> ABOUT THIS TASK
I need the number of lines in the listing below that contain "limit", and only that number.

____________________

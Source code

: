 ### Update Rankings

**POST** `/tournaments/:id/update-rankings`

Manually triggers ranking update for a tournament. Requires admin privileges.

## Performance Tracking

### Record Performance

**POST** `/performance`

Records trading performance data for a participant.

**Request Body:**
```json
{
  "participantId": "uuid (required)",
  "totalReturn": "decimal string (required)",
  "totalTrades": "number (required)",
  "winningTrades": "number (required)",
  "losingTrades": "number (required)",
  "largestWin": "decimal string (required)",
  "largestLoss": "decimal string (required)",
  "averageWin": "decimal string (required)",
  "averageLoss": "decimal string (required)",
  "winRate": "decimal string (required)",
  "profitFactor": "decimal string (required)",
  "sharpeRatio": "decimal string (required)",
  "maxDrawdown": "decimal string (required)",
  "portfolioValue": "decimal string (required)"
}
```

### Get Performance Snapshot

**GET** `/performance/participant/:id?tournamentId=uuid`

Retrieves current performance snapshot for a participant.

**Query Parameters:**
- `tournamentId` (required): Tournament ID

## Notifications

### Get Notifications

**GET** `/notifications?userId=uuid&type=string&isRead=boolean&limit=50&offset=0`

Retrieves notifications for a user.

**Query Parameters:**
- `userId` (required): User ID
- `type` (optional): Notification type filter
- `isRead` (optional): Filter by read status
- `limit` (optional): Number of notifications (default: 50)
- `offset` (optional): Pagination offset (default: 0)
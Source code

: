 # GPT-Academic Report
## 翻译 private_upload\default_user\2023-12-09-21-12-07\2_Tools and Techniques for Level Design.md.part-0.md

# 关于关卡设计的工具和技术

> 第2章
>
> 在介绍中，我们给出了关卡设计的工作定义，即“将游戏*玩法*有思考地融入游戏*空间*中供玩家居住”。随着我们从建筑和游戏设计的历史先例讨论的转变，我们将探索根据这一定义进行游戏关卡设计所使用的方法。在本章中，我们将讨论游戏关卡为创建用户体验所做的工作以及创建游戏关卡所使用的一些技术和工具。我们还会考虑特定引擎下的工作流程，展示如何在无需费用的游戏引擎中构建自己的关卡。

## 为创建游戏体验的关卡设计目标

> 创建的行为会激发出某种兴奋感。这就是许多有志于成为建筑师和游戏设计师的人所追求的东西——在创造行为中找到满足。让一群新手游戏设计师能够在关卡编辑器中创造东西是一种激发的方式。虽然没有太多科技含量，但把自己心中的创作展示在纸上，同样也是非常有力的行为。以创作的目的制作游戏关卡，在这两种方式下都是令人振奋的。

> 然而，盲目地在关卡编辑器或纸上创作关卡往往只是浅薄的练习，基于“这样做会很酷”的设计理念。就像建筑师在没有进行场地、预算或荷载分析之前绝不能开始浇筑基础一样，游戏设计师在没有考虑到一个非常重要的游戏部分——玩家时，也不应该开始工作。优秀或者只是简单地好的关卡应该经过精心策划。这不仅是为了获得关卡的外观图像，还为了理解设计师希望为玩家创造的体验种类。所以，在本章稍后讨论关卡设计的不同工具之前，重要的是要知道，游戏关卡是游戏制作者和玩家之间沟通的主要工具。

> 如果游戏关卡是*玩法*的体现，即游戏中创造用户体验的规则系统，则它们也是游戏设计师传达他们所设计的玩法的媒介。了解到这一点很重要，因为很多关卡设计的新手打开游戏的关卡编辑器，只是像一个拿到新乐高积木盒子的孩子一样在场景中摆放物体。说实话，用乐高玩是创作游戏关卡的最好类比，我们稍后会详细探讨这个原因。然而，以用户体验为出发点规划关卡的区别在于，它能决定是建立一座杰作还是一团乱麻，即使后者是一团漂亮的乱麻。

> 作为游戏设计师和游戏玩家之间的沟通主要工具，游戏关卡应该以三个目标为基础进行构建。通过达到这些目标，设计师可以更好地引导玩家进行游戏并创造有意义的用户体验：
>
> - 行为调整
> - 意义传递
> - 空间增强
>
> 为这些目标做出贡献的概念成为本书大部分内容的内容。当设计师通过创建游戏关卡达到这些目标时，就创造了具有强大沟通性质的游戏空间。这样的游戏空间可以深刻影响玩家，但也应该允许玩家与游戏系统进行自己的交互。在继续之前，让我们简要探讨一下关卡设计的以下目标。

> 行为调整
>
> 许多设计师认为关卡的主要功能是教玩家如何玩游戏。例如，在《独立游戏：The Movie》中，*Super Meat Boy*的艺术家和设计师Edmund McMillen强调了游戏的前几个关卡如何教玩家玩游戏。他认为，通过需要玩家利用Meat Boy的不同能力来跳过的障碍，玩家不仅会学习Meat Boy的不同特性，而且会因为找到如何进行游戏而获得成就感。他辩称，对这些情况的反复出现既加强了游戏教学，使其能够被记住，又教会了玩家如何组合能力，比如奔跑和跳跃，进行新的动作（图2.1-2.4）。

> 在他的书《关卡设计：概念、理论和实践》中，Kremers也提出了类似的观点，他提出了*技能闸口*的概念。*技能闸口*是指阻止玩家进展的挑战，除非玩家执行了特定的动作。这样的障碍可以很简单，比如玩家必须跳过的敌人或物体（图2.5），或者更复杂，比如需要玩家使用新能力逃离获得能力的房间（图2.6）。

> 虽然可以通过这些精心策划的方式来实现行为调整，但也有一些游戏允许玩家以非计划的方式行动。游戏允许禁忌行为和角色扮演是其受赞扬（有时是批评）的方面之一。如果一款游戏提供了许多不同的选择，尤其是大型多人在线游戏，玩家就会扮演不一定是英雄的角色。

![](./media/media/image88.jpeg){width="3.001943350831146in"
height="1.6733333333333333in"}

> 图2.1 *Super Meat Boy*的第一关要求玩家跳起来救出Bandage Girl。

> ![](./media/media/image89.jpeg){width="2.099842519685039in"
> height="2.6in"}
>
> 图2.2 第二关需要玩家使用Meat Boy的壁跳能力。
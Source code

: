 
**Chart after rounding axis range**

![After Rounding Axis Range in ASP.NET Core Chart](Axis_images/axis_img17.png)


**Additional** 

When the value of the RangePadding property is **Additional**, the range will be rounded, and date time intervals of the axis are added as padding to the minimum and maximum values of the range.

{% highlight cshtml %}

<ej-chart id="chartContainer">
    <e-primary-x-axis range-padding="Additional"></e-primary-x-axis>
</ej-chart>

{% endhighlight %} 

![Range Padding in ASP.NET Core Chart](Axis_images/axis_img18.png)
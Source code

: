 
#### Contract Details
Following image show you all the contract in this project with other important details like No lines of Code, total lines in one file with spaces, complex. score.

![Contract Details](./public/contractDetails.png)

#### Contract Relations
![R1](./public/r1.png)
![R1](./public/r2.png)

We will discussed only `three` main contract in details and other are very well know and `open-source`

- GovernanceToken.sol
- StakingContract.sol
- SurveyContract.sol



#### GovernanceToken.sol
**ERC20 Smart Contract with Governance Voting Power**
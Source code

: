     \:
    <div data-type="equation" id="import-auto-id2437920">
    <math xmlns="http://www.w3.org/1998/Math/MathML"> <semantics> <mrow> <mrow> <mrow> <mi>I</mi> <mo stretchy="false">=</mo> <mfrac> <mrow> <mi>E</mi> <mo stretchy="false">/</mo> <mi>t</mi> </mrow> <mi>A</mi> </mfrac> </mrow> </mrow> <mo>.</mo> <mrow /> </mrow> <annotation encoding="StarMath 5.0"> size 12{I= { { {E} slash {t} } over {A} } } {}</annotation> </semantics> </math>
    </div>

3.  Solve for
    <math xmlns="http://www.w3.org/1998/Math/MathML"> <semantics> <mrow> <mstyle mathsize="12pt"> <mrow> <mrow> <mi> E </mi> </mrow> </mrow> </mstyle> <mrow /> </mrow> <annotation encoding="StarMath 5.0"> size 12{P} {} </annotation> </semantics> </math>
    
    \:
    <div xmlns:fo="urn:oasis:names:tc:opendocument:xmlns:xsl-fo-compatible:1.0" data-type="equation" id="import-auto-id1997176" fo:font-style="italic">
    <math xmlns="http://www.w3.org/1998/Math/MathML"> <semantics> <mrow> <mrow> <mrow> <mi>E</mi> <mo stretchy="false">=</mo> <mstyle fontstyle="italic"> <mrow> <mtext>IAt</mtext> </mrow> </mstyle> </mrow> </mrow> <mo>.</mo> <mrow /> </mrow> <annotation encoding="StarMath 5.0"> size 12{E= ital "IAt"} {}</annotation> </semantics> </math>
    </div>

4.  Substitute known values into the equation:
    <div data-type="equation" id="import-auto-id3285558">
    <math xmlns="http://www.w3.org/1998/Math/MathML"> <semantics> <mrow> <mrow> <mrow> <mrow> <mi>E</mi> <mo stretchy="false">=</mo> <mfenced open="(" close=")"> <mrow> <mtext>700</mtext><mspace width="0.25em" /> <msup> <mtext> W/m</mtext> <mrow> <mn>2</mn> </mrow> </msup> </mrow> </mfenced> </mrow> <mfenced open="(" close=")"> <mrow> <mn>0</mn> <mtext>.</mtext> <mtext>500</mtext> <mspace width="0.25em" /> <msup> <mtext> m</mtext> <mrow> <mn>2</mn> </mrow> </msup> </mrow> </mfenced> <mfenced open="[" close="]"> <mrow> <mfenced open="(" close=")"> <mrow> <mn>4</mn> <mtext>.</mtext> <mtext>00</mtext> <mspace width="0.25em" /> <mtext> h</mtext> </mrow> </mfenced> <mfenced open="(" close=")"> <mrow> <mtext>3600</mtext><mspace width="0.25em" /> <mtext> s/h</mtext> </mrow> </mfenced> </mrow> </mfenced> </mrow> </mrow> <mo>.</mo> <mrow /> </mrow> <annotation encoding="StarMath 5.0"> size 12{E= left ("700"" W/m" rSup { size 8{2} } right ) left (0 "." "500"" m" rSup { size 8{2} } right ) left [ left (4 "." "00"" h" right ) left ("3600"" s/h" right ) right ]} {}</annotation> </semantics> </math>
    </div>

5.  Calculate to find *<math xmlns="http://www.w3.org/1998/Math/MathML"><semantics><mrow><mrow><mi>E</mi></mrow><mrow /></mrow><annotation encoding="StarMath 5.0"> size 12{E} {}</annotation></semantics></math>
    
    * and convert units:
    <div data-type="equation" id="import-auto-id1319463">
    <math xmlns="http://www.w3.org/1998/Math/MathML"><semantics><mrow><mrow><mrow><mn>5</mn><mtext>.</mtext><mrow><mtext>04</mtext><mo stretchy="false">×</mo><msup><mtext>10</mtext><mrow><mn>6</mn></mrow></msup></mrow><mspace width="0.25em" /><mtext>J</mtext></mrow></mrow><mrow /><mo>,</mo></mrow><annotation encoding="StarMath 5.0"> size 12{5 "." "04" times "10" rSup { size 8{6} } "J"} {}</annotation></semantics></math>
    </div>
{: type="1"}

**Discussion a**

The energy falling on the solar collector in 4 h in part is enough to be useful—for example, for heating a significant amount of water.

____________________

> YOUR RESPONSE
2